The Panjab University Student Council elected for the 2013-14 academic session had got off to a bumpy start with four members representing three different student groups winning the top posts. Two of them, including that of the president, had gone to the National Students Union of India (NSUI), which had been accused of using unfair means to corner them.

However, following the elections, the council members appeared to be working in tandem, though they were find ing it tough to keep the unrealistic promises made by the candidates during campaigning.

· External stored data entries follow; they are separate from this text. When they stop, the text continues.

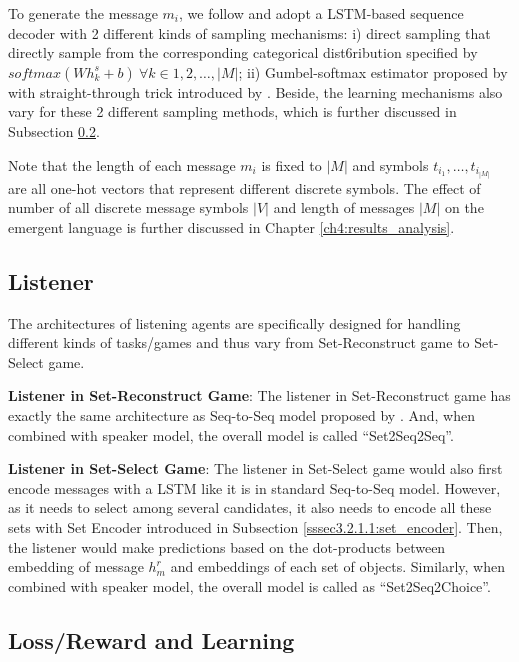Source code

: To generate the message $m_i$, we follow \cite{havrylov2017emergence} and adopt a LSTM-based sequence decoder with 2 different kinds of sampling mechanisms: i) direct sampling that directly sample from the corresponding categorical dist6ribution specified by $softmax(Wh_k^s + b)\ \forall k\in {1, 2, \dots, |M|}$; ii) Gumbel-softmax estimator proposed by \cite{jang2016categorical} with straight-through trick introduced by \cite{bengio2013estimating}. Beside, the learning mechanisms also vary for these 2 different sampling methods, which is further discussed in Subsection \ref{ssec3.2.3:loss_learning}.

Note that the length of each message $m_i$ is fixed to $|M|$ and symbols $t_{i_1},\dots,t_{i_|M|}$ are all one-hot vectors that represent different discrete symbols. The effect of number of all discrete message symbols $|V|$ and length of messages $|M|$ on the emergent language is further discussed in Chapter \ref{ch4:results_analysis}.

\subsection{Listener}
\label{ssec3.2.2:listeners}

The architectures of listening agents are specifically designed for handling different kinds of tasks/games and thus vary from Set-Reconstruct game to Set-Select game.

\noindent\textbf{Listener in Set-Reconstruct Game}: The listener in Set-Reconstruct game has exactly the same architecture as Seq-to-Seq model proposed by \cite{sutskever2014sequence}. And, when combined with speaker model, the overall model is called ``Set2Seq2Seq''.

\noindent\textbf{Listener in Set-Select Game}: The listener in Set-Select game would also first encode messages with a LSTM like it is in standard Seq-to-Seq model. However, as it needs to select among several candidates, it also needs to encode all these sets with Set Encoder introduced in Subsection \ref{sssec3.2.1.1:set_encoder}. Then, the listener would make predictions based on the dot-products between embedding of message $h^r_m$ and embeddings of each set of objects. Similarly, when combined with speaker model, the overall model is called as ``Set2Seq2Choice''.

\subsection{Loss/Reward and Learning}
\label{ssec3.2.3:loss_learning}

Post elections, most of them had remained inactive as they lacked political acumen and leadership qualities. The reason being cited is the one who were elected were “dummy” candidates. Their importance became limited and other prominent party faces again came to the forefront to lead their groups. Senior party leaders blame the trend in student council elections on the Lyngdoh commission due to which students with 80 percent attendance and a criminal past cannot participate in the polls. Most student leaders fail on these parameters. Hence the parties fielded dummy candidates.

Among others, the major embarrassment for the student council was the PU proposal on hiking tuition fees. The council members had not objected to the proposal despite the PU administration consulting them before sending it to syndicate and senate. However, as some student groups objected to the hike and even ran a campaign against it, the PU had to lower proposed tuition and hostel fees. “This council was no exception since the time Lyngdoh panel’s recommendations have come into force. Rather than council members, power resided with students’ parties’ leaders and many of the council members also appeared disinterested, except one,” said a top official who deals with student affairs.

Khaled Mohammed, a political science professor at PU, said over the years the student council was proving to be not so productive.